### [Given records]

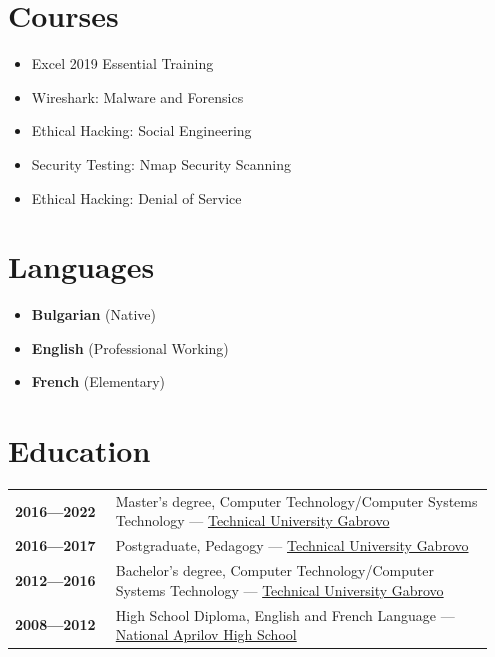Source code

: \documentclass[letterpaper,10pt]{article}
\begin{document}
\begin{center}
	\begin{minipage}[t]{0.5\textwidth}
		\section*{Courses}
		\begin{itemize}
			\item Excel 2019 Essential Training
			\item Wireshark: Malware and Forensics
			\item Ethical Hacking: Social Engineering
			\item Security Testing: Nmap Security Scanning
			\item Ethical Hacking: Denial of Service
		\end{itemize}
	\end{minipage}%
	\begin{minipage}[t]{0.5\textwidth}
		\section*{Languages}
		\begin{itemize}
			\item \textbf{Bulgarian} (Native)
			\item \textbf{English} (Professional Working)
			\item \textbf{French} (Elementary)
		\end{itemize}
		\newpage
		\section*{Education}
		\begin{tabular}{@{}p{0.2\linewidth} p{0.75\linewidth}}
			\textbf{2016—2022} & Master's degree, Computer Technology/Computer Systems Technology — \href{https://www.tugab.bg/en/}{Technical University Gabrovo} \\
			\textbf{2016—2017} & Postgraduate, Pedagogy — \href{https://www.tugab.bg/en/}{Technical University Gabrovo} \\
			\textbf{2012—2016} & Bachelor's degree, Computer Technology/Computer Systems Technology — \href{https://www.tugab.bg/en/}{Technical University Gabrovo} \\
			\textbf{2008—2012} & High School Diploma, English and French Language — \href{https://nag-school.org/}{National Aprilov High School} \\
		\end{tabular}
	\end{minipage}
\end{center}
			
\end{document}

### [Your task]
Filter the entries and copy out every line with the word "Hacking".

### [Answer below]
			\item Ethical Hacking: Social Engineering
			\item Ethical Hacking: Denial of Service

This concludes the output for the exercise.